It was seemingly distance-agnostic 2012 Olympians Javier Gomez (ESP) and Daniela Ryf (CHE) who took the 70.3 titles, both with impressive recent results—Gomez just earned the ITU world championship title last weekend in Edmonton, and Ryf was coming off of two Ironman wins in eight weeks as well as winning the Ironman 70.3 European Championship title.
The front pack out of the water included Javier Gomez (ESP), Jan Frodeno (DEU), Josh Amberger (AUS), Clayton Fettell (AUS) and Jimmy Seear (AUS). Frodeno took charge out in front to start the bike, with Ben Collins, Amberger and Joe Gambles (AUS) all taking the front at times to set the pace. Although there was shifting in front, a group of about 10—including Gomez and Tim Don (GBR)—stayed close during the ride. By the end of the bike, 2013 Ironman 70.3 World Champion Sebastian Kienle was more than five minutes back from the leaders.
Out of T2, Frodeno, Collins, Terenzo Bozzone (NZL) and Amberger started the run together with a 30-second gap on Gomez, but it wasn’t long before it became a battle between the 2008 Olympic gold medalist (Frodeno) and 2012 silver medalist (Gomez). Four miles in, Gomez started to pull ahead, building a gap of 25 seconds through the halfway point. Frodeno never let the gap grow too large, and kept charging through the last 5K, but it wasn’t enough to catch the versatile Gomez, who clocked a 1:09:27 half marathon (the fastest of the day).
Gomez crossed first in 3:41:30, followed by Frodeno in 3:42:11, and Don—also a former Olympian—stayed strong to make his way into third in 3:44:38. Behind the podium came a solid performance by Lionel Sanders (CAN), who posted the fastest bike split (2:04:14) then ran his way to fourth with a third-fastest 1:11:22 after leaving T2 3:10 down from the leaders.
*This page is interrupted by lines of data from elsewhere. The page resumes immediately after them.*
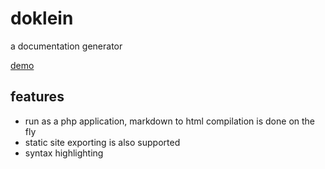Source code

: # doklein

a documentation generator

[demo](http://zweifisch.github.io/doklein/)

## features

* run as a php application, markdown to html compilation is done on the fly
* static site exporting is also supported
* syntax highlighting
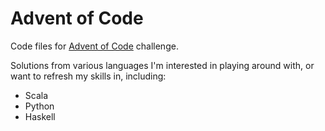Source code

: # Advent of Code

Code files for [Advent of Code](https://adventofcode.com) challenge.

Solutions from various languages I'm interested in playing around with, or want
to refresh my skills in, including:

* Scala
* Python
* Haskell
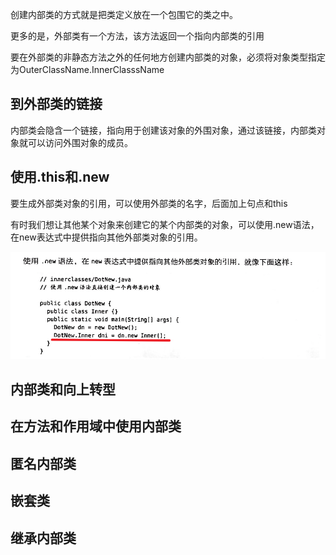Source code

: 创建内部类的方式就是把类定义放在一个包围它的类之中。

更多的是，外部类有一个方法，该方法返回一个指向内部类的引用

要在外部类的非静态方法之外的任何地方创建内部类的对象，必须将对象类型指定为OuterClassName.InnerClasssName

## 到外部类的链接
内部类会隐含一个链接，指向用于创建该对象的外围对象，通过该链接，内部类对象就可以访问外围对象的成员。

## 使用.this和.new
要生成外部类对象的引用，可以使用外部类的名字，后面加上句点和this

有时我们想让其他某个对象来创建它的某个内部类的对象，可以使用.new语法，在new表达式中提供指向其他外部类对象的引用。

![alt text](./image/22.png)

## 内部类和向上转型

## 在方法和作用域中使用内部类

## 匿名内部类

## 嵌套类

## 继承内部类























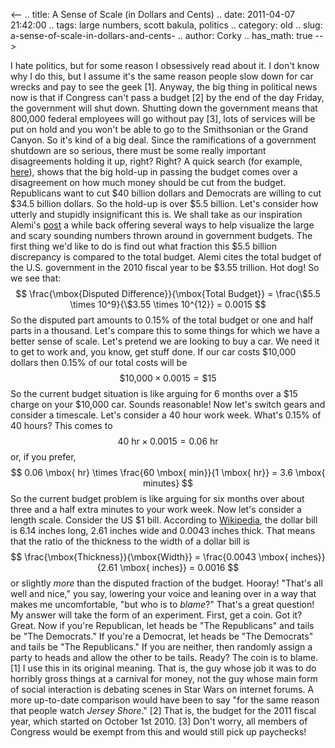 <--
.. title: A Sense of Scale (in Dollars and Cents)
.. date: 2011-04-07 21:42:00
.. tags: large numbers, scott bakula, politics
.. category: old
.. slug: a-sense-of-scale-in-dollars-and-cents-
.. author: Corky
.. has_math: true
-->


I hate politics, but for some reason I obsessively read about it. I
don't know why I do this, but I assume it's the same reason people slow
down for car wrecks and pay to see the geek [1]. Anyway, the big thing
in political news now is that if Congress can't pass a budget [2] by the
end of the day Friday, the government will shut down. Shutting down the
government means that 800,000 federal employees will go without pay [3],
lots of services will be put on hold and you won't be able to go to the
Smithsonian or the Grand Canyon. So it's kind of a big deal. Since the
ramifications of a government shutdown are so serious, there must be
some really important disagreements holding it up, right? Right? A quick
search (for example,
[here](http://www.guardian.co.uk/world/2011/apr/07/us-congress-staff-government-shutdown)),
shows that the big hold-up in passing the budget comes over a
disagreement on how much money should be cut from the budget.
Republicans want to cut $40 billion dollars and Democrats are willing to
cut $34.5 billion dollars. So the hold-up is over $5.5 billion. Let's
consider how utterly and stupidly insignificant this is. We shall take
as our inspiration Alemi's
[post](http://thevirtuosi.blogspot.com/2010/12/law-and-large-numbers.html)
a while back offering several ways to help visualize the large and scary
sounding numbers thrown around in government budgets. The first thing
we'd like to do is find out what fraction this $5.5 billion discrepancy
is compared to the total budget. Alemi cites the total budget of the
U.S. government in the 2010 fiscal year to be $3.55 trillion. Hot dog!
So we see that: $$ \frac{\mbox{Disputed Difference}}{\mbox{Total
Budget}} = \frac{\$5.5 \times 10^9}{\$3.55 \times 10^{12}} =
0.0015 $$ So the disputed part amounts to 0.15% of the total budget or
one and half parts in a thousand. Let's compare this to some things for
which we have a better sense of scale. Let's pretend we are looking to
buy a car. We need it to get to work and, you know, get stuff done. If
our car costs $10,000 dollars then 0.15% of our total costs will be $$
\mbox{\$10,000} \times 0.0015 = \$15 $$ So the current budget
situation is like arguing for 6 months over a $15 charge on your $10,000
car. Sounds reasonable! Now let's switch gears and consider a timescale.
Let's consider a 40 hour work week. What's 0.15% of 40 hours? This comes
to $$ 40 \mbox{ hr} \times 0.0015 = 0.06 \mbox{ hr} $$ or, if you
prefer, $$ 0.06 \mbox{ hr} \times \frac{60 \mbox{ min}}{1 \mbox{
hr}} = 3.6 \mbox{ minutes} $$ So the current budget problem is like
arguing for six months over about three and a half extra minutes to your
work week. Now let's consider a length scale. Consider the US $1 bill.
According to
[Wikipedia](http://en.wikipedia.org/wiki/United_States_one-dollar_bill#Small_size_notes),
the dollar bill is 6.14 inches long, 2.61 inches wide and 0.0043 inches
thick. That means that the ratio of the thickness to the width of a
dollar bill is $$ \frac{\mbox{Thickness}}{\mbox{Width}} =
\frac{0.0043 \mbox{ inches}}{2.61 \mbox{ inches}} = 0.0016 $$ or
slightly *more* than the disputed fraction of the budget. Hooray!
"That's all well and nice," you say, lowering your voice and leaning
over in a way that makes me uncomfortable, "but who is to *blame*?"
That's a great question! My answer will take the form of an experiment.
First, get a coin. Got it? Great. Now if you're Republican, let heads be
"The Republicans" and tails be "The Democrats." If you're a Democrat,
let heads be "The Democrats" and tails be "The Republicans." If you are
neither, then randomly assign a party to heads and allow the other to be
tails. Ready? The coin is to blame. [1] I use this in its original
meaning. That is, the guy whose job it was to do horribly gross things
at a carnival for money, not the guy whose main form of social
interaction is debating scenes in Star Wars on internet forums. A more
up-to-date comparison would have been to say "for the same reason that
people watch *Jersey Shore*." [2] That is, the budget for the 2011
fiscal year, which started on October 1st 2010. [3] Don't worry, all
members of Congress would be exempt from this and would still pick up
paychecks!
Nils Frommhold (DEU) rounded out the top five.
Dominant swimmer Jodie Swallow (GBR) led the women’s pack out of the water in 23:59, trailed by Helle Frederiksen (DNK), Annabel Luxford (AUS), Mary Beth Ellis (USA) and Daniela Ryf (SWZ). The group of five went to work on the bike to create a gap of over a minute early on to the rest of the field. Behind them, Ironman 70.3 Mont-Tremblant winner Meredith Kessler was pushing the pace with a second group.
Ryf made a move around 35 miles into the bike to extend her lead ahead of the group, and by the time she left T2 she had 2:45 on second-place Swallow. Swallow was steadily chipping away seconds on the lead but it wasn’t enough to get within striking distance, leaving Ryf untouched during the run. The true battle was behind them for third place, with Kessler and Heather Wurtele (CAN) gunning to make up ground on Ellis. At the halfway point, the trio was within 30 seconds of each other, but with two miles to go, Wurtele solidified her spot in the top three using her 1:22:19 half marathon. Ryf crossed the line in 4:09:19 to win her first 70.3 world championship title, Swallow came in second in 4:11:43 and Wurtele claimed third in 4:14:55, followed by Kessler and Ellis.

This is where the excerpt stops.